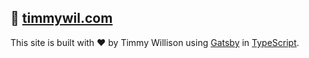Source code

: ## 🚀 [timmywil.com](https://timmywil.com)

This site is built with ❤️ by Timmy Willison using [Gatsby][gatsby] in [TypeScript][typescript].

[gatsby]: https://github.com/gatsbyjs/gatsby
[typescript]: https://www.typescriptlang.org/

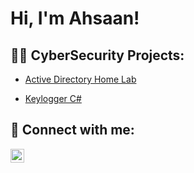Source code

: <h1>Hi, I'm Ahsaan! <br/></h1>
<h2>👨‍💻 CyberSecurity Projects:</h2>

  - [Active Directory Home Lab](https://github.com/AhsaanPatterson/ActiveDirectoryLab)

- [Keylogger C#](https://github.com/AhsaanPatterson/KeyloggerCsharp)

<h2> 🤳 Connect with me:</h2>


[<img align="left" alt="AhsaanPatterson | LinkedIn" width="22px" src="https://cdn.jsdelivr.net/npm/simple-icons@v3/icons/linkedin.svg" />][linkedin]



[linkedin]: (https://www.linkedin.com/in/ahsaan-patterson-1278a1158/)

<!--

Here are some ideas to get you started:

- 🔭 I’m currently working on ...
- 🌱 I’m currently learning ...
- 👯 I’m looking to collaborate on ...
- 🤔 I’m looking for help with ...
- 💬 Ask me about ...
- 📫 How to reach me: ...
- 😄 Pronouns: ...
- ⚡ Fun fact: ...
-->
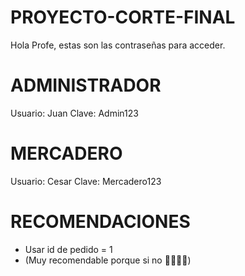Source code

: # PROYECTO-CORTE-FINAL

Hola Profe, estas son las contraseñas para acceder.

# ADMINISTRADOR

Usuario: Juan
Clave: Admin123

# MERCADERO

Usuario: Cesar
Clave: Mercadero123

# RECOMENDACIONES

- Usar id de pedido = 1
- (Muy recomendable porque si no 🤯💥😫😫)
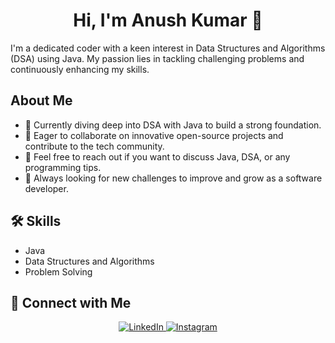 <h1 align="center">Hi, I'm Anush Kumar 👋</h1>

I'm a dedicated coder with a keen interest in Data Structures and Algorithms (DSA) using Java. My passion lies in tackling challenging problems and continuously enhancing my skills.

## About Me
- 🌟 Currently diving deep into DSA with Java to build a strong foundation.
- 🤝 Eager to collaborate on innovative open-source projects and contribute to the tech community.
- 💬 Feel free to reach out if you want to discuss Java, DSA, or any programming tips.
- 🌟 Always looking for new challenges to improve and grow as a software developer.

## 🛠️ Skills
- Java
- Data Structures and Algorithms
- Problem Solving

## 🔗 Connect with Me
<p align="center">
  <a href="https://www.linkedin.com/in/anush-kumar-mall-433547300?utm_source=share&utm_campaign=share_via&utm_content=profile&utm_medium=android_app">
    <img src="https://img.icons8.com/ios-filled/50/0077B5/linkedin.png" alt="LinkedIn"/>
  </a>
  <a href="https://www.instagram.com/anushkumar13?igsh=NWc5a3VwbHN3bzZ0">
    <img src="https://img.icons8.com/ios-filled/50/833AB4/instagram-new.png" alt="Instagram"/>
  </a>
</p>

-----

**TO DO:**
Return the records above verbatim, images excluded.

**THE ANSWER:**
Source code

: ## 🚀 [timmywil.com](https://timmywil.com)

This site is built with ❤️ by Timmy Willison using [Gatsby][gatsby] in [TypeScript][typescript].

[gatsby]: https://github.com/gatsbyjs/gatsby
[typescript]: https://www.typescriptlang.org/

Source code

: <h1>Hi, I'm Ahsaan! <br/></h1>
<h2>👨‍💻 CyberSecurity Projects:</h2>

  - [Active Directory Home Lab](https://github.com/AhsaanPatterson/ActiveDirectoryLab)

- [Keylogger C#](https://github.com/AhsaanPatterson/KeyloggerCsharp)

<h2> 🤳 Connect with me:</h2>


[<img align="left" alt="AhsaanPatterson | LinkedIn" width="22px" src="https://cdn.jsdelivr.net/npm/simple-icons@v3/icons/linkedin.svg" />][linkedin]



[linkedin]: (https://www.linkedin.com/in/ahsaan-patterson-1278a1158/)

<!--

Here are some ideas to get you started:

- 🔭 I’m currently working on ...
- 🌱 I’m currently learning ...
- 👯 I’m looking to collaborate on ...
- 🤔 I’m looking for help with ...
- 💬 Ask me about ...
- 📫 How to reach me: ...
- 😄 Pronouns: ...
- ⚡ Fun fact: ...
-->
Source code

: # PROYECTO-CORTE-FINAL

Hola Profe, estas son las contraseñas para acceder.

# ADMINISTRADOR

Usuario: Juan
Clave: Admin123

# MERCADERO

Usuario: Cesar
Clave: Mercadero123

# RECOMENDACIONES

- Usar id de pedido = 1
- (Muy recomendable porque si no 🤯💥😫😫)
 <h1 align="center">Hi, I'm Anush Kumar 👋</h1>

I'm a dedicated coder with a keen interest in Data Structures and Algorithms (DSA) using Java. My passion lies in tackling challenging problems and continuously enhancing my skills.

## About Me
- 🌟 Currently diving deep into DSA with Java to build a strong foundation.
- 🤝 Eager to collaborate on innovative open-source projects and contribute to the tech community.
- 💬 Feel free to reach out if you want to discuss Java, DSA, or any programming tips.
- 🌟 Always looking for new challenges to improve and grow as a software developer.

## 🛠️ Skills
- Java
- Data Structures and Algorithms
- Problem Solving

## 🔗 Connect with Me
<p align="center">
  <a href="https://www.linkedin.com/in/anush-kumar-mall-433547300?utm_source=share&utm_campaign=share_via&utm_content=profile&utm_medium=android_app">
    <img src="https://img.icons8.com/ios-filled/50/0077B5/linkedin.png" alt="LinkedIn"/>
  </a>
  <a href="https://www.instagram.com/anushkumar13?igsh=NWc5a3VwbHN3bzZ0">
    <img src="https://img.icons8.com/ios-filled/50/833AB4/instagram-new.png" alt="Instagram"/>
  </a>
</p>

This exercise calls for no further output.